A number of years ago in London, a senior staff member from a successful buy-side-focused technology vendor was sensationally removed by security from the premises of one of the City’s largest fund managers after his tirade at the firm’s CIO, who had just informed him that he had decided to implement a rival vendor’s front-office platform. I didn’t witness the incident, although I did, a while later, receive an incendiary email from this person that led me to conclude that what had allegedly transpired was not only possible, but likely too. The point is, people talk, and it wasn’t long before news of this incident permeated most areas of the buy-side technology space.
What became clear in the wake of this episode is that the quality of the vendor’s technology became largely inconsequential to prospective clients.

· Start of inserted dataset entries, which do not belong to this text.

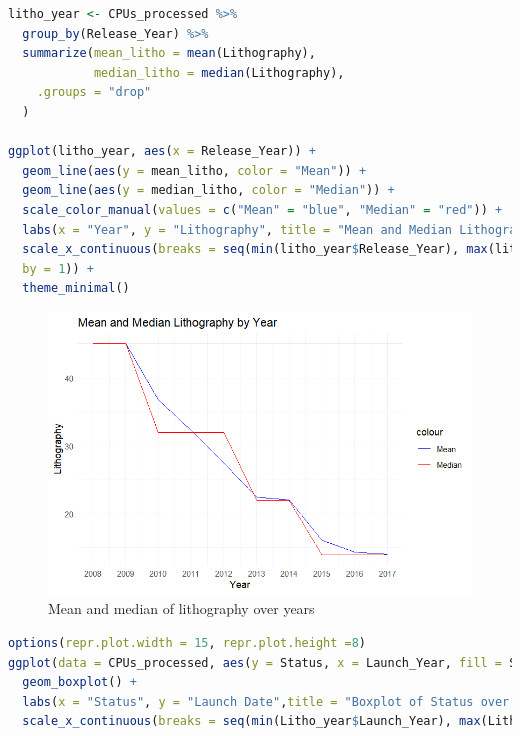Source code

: \begin{lstlisting}[language=R]
litho_year <- CPUs_processed %>% 
  group_by(Release_Year) %>%
  summarize(mean_litho = mean(Lithography),
            median_litho = median(Lithography),
    .groups = "drop"
  )

ggplot(litho_year, aes(x = Release_Year)) +
  geom_line(aes(y = mean_litho, color = "Mean")) +
  geom_line(aes(y = median_litho, color = "Median")) +
  scale_color_manual(values = c("Mean" = "blue", "Median" = "red")) +
  labs(x = "Year", y = "Lithography", title = "Mean and Median Lithography by Year") +
  scale_x_continuous(breaks = seq(min(litho_year$Release_Year), max(litho_year$Release_Year),
  by = 1)) +
  theme_minimal()
\end{lstlisting}

\begin{figure}[ht]
  \centering
  \includegraphics[width=1\linewidth]{img/Litho_Year.png}
  \vspace{1pt}
  \caption{Mean and median of lithography over years}
\end{figure}

\begin{lstlisting}[language=R]
options(repr.plot.width = 15, repr.plot.height =8) 
ggplot(data = CPUs_processed, aes(y = Status, x = Launch_Year, fill = Status)) +
  geom_boxplot() +
  labs(x = "Status", y = "Launch Date",title = "Boxplot of Status over Year") +
  scale_x_continuous(breaks = seq(min(Litho_year$Launch_Year), max(Litho_year$Launch_Year), by = 1))
\end{lstlisting}


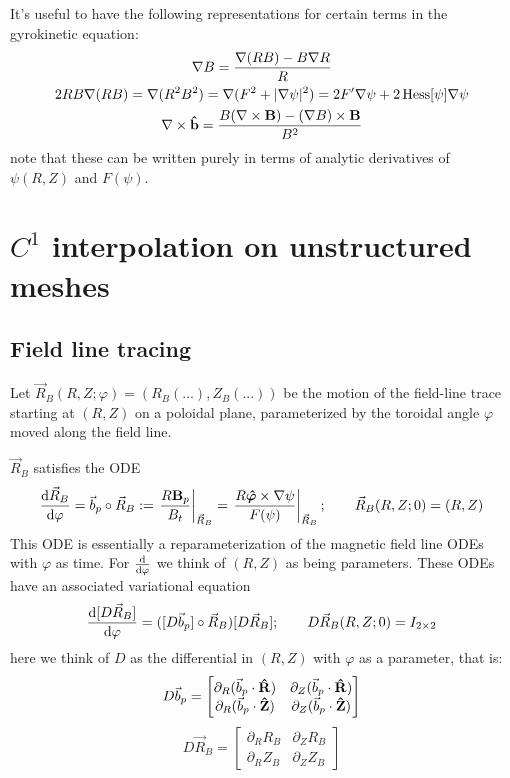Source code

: \documentclass[]{article}
\begin{document}
It's useful to have the following representations for certain terms in the gyrokinetic equation:
\begin{gather*}
	\nabla B = \frac{\nabla(RB) - B \nabla R}{R} \\
	2 RB \nabla(RB) = \nabla(R^2B^2) = \nabla(F^2 + |\nabla\psi|^2) = 2 F' \nabla \psi + 2 \operatorname{Hess}[\psi] \nabla \psi \\
	\nabla \times \vu{b} = \frac{B (\nabla \times \vb{B}) - (\nabla B) \times \vb{B}}{B^2}
\end{gather*}
note that these can be written purely in terms of analytic derivatives of \(\psi(R,Z)\) and \(F(\psi)\).

\section{\(C^1\) interpolation on unstructured meshes}

\subsection{Field line tracing}
Let \(\vec{R}_B(R,Z;\varphi) = (R_B(...), Z_B(...))\) be the motion of the field-line trace starting at \((R,Z)\) on a poloidal plane, parameterized by the toroidal angle \(\varphi\) moved along the field line.

\(\vec{R}_B\) satisfies the ODE
\begin{equation*}
	\dv{\vec{R}_B}{\varphi} = \vec{b}_p \circ \vec{R}_B := \eval{\frac{R\vb{B}_p}{B_t}}_{\vec{R}_B} = \eval{\frac{R \vu*{\varphi} \times \nabla \psi}{F(\psi)}}_{\vec{R}_B}; \qquad
	\vec{R}_B(R,Z;0) = (R,Z)
\end{equation*}
This ODE is essentially a reparameterization of the magnetic field line ODEs with \(\varphi\) as time.
For \(\dv{\varphi}\) we think of \((R,Z)\) as being parameters.
These ODEs have an associated variational equation
\begin{equation*}
	\dv{[D\vec{R}_B]}{\varphi} = ([D\vec{b}_p] \circ \vec{R}_B) [D\vec{R}_B]; \qquad D\vec{R}_B(R,Z;0) = I_{2\times2}
\end{equation*}
here we think of \(D\) as the differential in \((R,Z)\) with \(\varphi\) as a parameter, that is:
\begin{equation*}
	D\vec{b}_p = \begin{bmatrix}
		\partial_R(\vec{b}_p \cdot \vu{R}) & \partial_Z(\vec{b}_p \cdot \vu{R}) \\
		\partial_R(\vec{b}_p \cdot \vu{Z}) & \partial_Z(\vec{b}_p \cdot \vu{Z})
	\end{bmatrix}
\end{equation*}
\begin{equation*}
	D\vec{R}_B = \begin{bmatrix}
		\partial_R R_B & \partial_Z R_B \\
		\partial_R Z_B & \partial_Z Z_B
	\end{bmatrix}
\end{equation*}
\end{document}

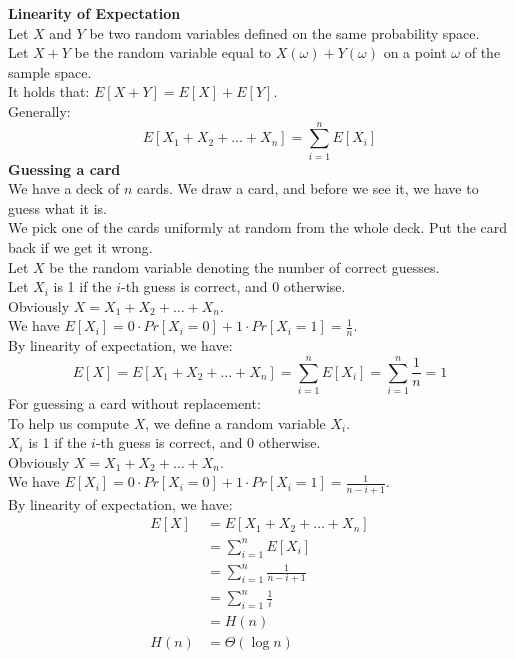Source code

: \documentclass[onecolumn]{report}
\begin{document}
\textbf{Linearity of Expectation}\\
Let $X$ and $Y$ be two random variables defined on the same probability space.\\
Let $X+Y$ be the random variable equal to $X(\omega)+Y(\omega)$ on a point $\omega$ of the sample space.\\
It holds that: $E[X+Y]=E[X]+E[Y]$.\\
Generally:
\begin{equation*}
    E[X_1+X_2+\dots+X_n]=\sum_{i=1}^n E[X_i]
\end{equation*}
\textbf{Guessing a card}\\
We have a deck of $n$ cards. We draw a card, and before we see it, we have to guess what it is.\\
\indent We pick one of the cards uniformly at random from the whole deck. Put the card back if we get it wrong.\\
Let $X$ be the random variable denoting the number of correct guesses.\\
Let $X_i$ is 1 if the $i$-th guess is correct, and 0 otherwise.\\
Obviously $X=X_1+X_2+\dots+X_n$.\\
We have $E[X_i]=0 \cdot Pr[X_i=0]+1 \cdot Pr[X_i=1]=\frac{1}{n}$.\\
By linearity of expectation, we have:
\begin{equation*}
    E[X]=E[X_1+X_2+\dots+X_n]=\sum_{i=1}^n E[X_i]=\sum_{i=1}^n \frac{1}{n}=1
\end{equation*}
For guessing a card without replacement:\\
To help us compute $X$, we define a random variable $X_i$.\\
$X_i$ is 1 if the $i$-th guess is correct, and 0 otherwise.\\
Obviously $X=X_1+X_2+\dots+X_n$.\\
We have $E[X_i]=0 \cdot Pr[X_i=0]+1 \cdot Pr[X_i=1]=\frac{1}{n-i+1}$.\\
By linearity of expectation, we have:
\begin{align*}
    E[X]&=E[X_1+X_2+\dots+X_n]\\
    &=\sum_{i=1}^n E[X_i]\\
    &=\sum_{i=1}^n \frac{1}{n-i+1}\\
    &=\sum_{i=1}^n \frac{1}{i}\\
    &=H(n)\\
    H(n)&=\Theta(\log n)
\end{align*}
\end{document}
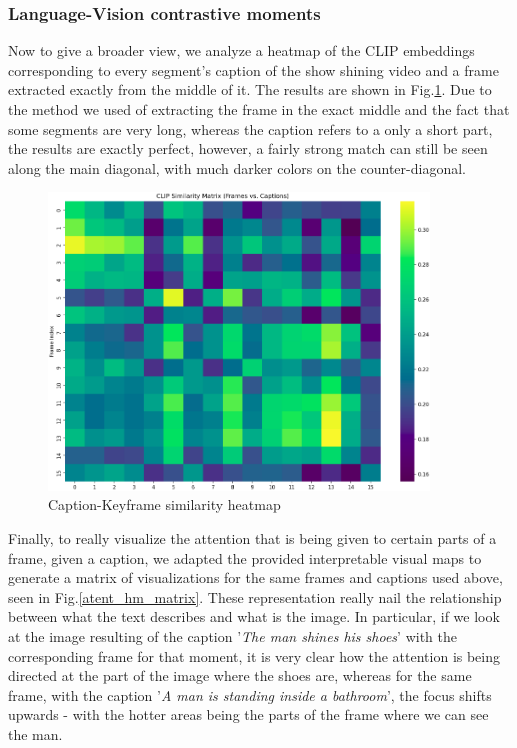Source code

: \documentclass[runningheads]{llncs}
\begin{document}
\subsubsection{Language-Vision contrastive moments}
Now to give a broader view, we analyze a heatmap of the CLIP embeddings corresponding to every segment's caption of the show shining video and a frame extracted exactly from the middle of it. The results are shown in Fig.\ref{cap-frame-sim-heatmap}. Due to the method we used of extracting the frame in the exact middle and the fact that some segments are very long, whereas the caption refers to a only a short part, the results are exactly perfect, however, a fairly strong match can still be seen along the main diagonal, with much darker colors on the counter-diagonal.

\begin{figure}[!htb]
  \centering
  \includegraphics[width=0.9\textwidth, clip=true]{../figures/sim_heatmap.png}
  \caption{Caption-Keyframe similarity heatmap}\label{cap-frame-sim-heatmap}
\end{figure}

Finally, to really visualize the attention that is being given to certain parts of a frame, given a caption, we adapted the provided interpretable visual maps to generate a matrix of visualizations for the same frames and captions used above, seen in Fig.\ref{atent_hm_matrix}. These representation really nail the relationship between what the text describes and what is the image. In particular, if we look at the image resulting of the caption '\textit{The man shines his shoes}' with the corresponding frame for that moment, it is very clear how the attention is being directed at the part of the image where the shoes are, whereas for the same frame, with the caption '\textit{A man is standing inside a bathroom}', the focus shifts upwards - with the hotter areas being the parts of the frame where we can see the man.
\end{document}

Of more concern to them was the prospect of having to live with this individual on a long-term basis. I cannot state with any certainty that contracts were squandered as a direct result of that outburst, but I remember chatting to a number of the firm’s existing clients who were alarmed and unimpressed by the incident. Petulance, it seems, will be tolerated … but only for so long.
Financial services CIOs are equally familiar with the flip side of that argument: Contracts can be inked on the reliability and amenability of the vendor’s staff. Sure, a firm handshake, a bit of back-slapping and all the kind words in the world are never going to compensate for below-par technology, but in the ultra-competitive post-financial crisis world of the capital markets, technology firms with sub-standard offerings simply do not survive. So, given that most of the technologies on offer to financial services firms are available from an array of vendors, and that selecting one offering over any other is unlikely to provide a competitive advantage, the issue of which vendor a firm chooses to partner with, and the criteria—other than pure technology ones—against which vendors are evaluated, becomes crucial.
Civility in the financial services industry, like all other walks of life, is hugely underestimated. It turns out that talk isn’t so cheap after all—it can prove pretty expensive, too.